We have similar issues with units tariffs where the units part applies to the lines collectively. Cancel one line of a set and the units charges carry on - cancelling the final line, and the units charges stop or have some early termination charge. Now this is where making units tariff simply bill/credit to the migrate date and not have an early termination charge is simpler, but making it one month minimum term would still leave a possibility of complications. Maybe simpler for the units not to be refunded - i.e. they are charged in advance and applied in full to the period, full stop. After all, we already have complications if someone has a month of units and uses all of that data and leaves mid month. But is that fair?

I think, simplest option will be, PSTN/copper pair lines have no minimum term, and can be migrated away independently of the broadband (except Office::1). That solves the migrates on that side. I think that any multiple line package with a migrate of broadband should be treated as ceasing the whole multiple line service.

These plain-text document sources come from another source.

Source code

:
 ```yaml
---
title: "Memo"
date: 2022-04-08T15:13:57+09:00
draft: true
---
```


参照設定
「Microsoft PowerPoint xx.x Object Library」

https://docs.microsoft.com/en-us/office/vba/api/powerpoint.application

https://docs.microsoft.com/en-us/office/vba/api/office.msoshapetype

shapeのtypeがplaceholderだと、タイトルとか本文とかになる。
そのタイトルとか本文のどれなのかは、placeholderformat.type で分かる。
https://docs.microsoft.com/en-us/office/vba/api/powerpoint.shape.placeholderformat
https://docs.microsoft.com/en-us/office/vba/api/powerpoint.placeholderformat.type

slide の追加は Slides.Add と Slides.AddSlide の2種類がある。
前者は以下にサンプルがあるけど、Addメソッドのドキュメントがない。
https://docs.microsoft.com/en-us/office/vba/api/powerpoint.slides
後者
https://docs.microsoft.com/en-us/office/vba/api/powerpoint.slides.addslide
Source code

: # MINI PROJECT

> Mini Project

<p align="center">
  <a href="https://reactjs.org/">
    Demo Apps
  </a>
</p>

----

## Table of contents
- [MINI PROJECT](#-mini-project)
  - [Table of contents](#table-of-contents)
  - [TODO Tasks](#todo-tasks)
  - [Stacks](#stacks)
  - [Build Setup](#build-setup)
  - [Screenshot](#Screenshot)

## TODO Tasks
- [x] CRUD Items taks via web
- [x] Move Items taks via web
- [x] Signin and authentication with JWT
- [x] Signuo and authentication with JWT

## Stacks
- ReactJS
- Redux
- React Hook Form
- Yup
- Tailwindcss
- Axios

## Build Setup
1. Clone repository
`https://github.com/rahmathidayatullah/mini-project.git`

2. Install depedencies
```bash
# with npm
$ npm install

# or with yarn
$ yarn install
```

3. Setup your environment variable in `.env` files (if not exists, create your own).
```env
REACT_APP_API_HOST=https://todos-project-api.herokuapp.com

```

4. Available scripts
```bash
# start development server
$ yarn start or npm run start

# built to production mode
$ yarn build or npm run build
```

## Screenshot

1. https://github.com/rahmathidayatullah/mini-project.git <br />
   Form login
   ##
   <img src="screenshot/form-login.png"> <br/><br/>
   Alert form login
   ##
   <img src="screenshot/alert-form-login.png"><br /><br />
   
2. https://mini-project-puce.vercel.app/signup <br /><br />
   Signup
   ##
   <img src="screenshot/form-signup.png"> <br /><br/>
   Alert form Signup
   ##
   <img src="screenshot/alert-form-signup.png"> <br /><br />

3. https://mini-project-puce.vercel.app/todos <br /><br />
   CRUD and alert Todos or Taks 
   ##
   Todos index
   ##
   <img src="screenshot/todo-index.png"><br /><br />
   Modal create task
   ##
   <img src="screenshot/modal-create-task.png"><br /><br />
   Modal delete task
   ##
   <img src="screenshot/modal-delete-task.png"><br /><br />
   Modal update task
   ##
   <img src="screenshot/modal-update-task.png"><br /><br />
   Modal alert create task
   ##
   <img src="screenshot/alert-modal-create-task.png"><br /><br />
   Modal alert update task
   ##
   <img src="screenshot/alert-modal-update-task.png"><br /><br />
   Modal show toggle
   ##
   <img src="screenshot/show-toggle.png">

That should make the notice clearer and can explain the costs for minimum term on the whole service.

No refunds?

One system we used to have when we first started was a no refunds system. It meant you are billed in advance each month. If you leave by any means during that month, you are not refunded for what you have been billed. This is a much simpler system that 30 days notice, and makes a lot of this easy. It is not an early termination charge, so nothing special needs to be included in the NoT. It would work possible for units billing and services beyond the minimum term, but those within minimum term could still be complex. It creates issues for people paying quarterly. It creates issues with all ceases and migrates being last day of the month. Whilst it is simpler in many ways I suspect it is not that viable.

Trying to be fair...

I wonder how else we can do this and be fair to customers. We do have minimum terms we pay carriers for things like FTTC and even one month on ADSL. The Home::1 and Office::1 are priced on the basis that we have the customer for a minimum term as we make a loss on the set up charges. I suspect we have to change some of the logic for what we do in terms of notice and invoices/credits on leaving. We also have to consider how these changes relate to people who cease services rather than migrate away. We could go for simple 10 day notice for cease to align with the migrate system in the way it works, perhaps.

Other ideas?

One idea was to simply have a fixed price early termination charge on the minimum term services. This would fit the OFCOM model perfectly, but it means OFCOM dictating the terms on which we do business, which is getting silly.

Why the hell do OFCOM have to meddle?!?!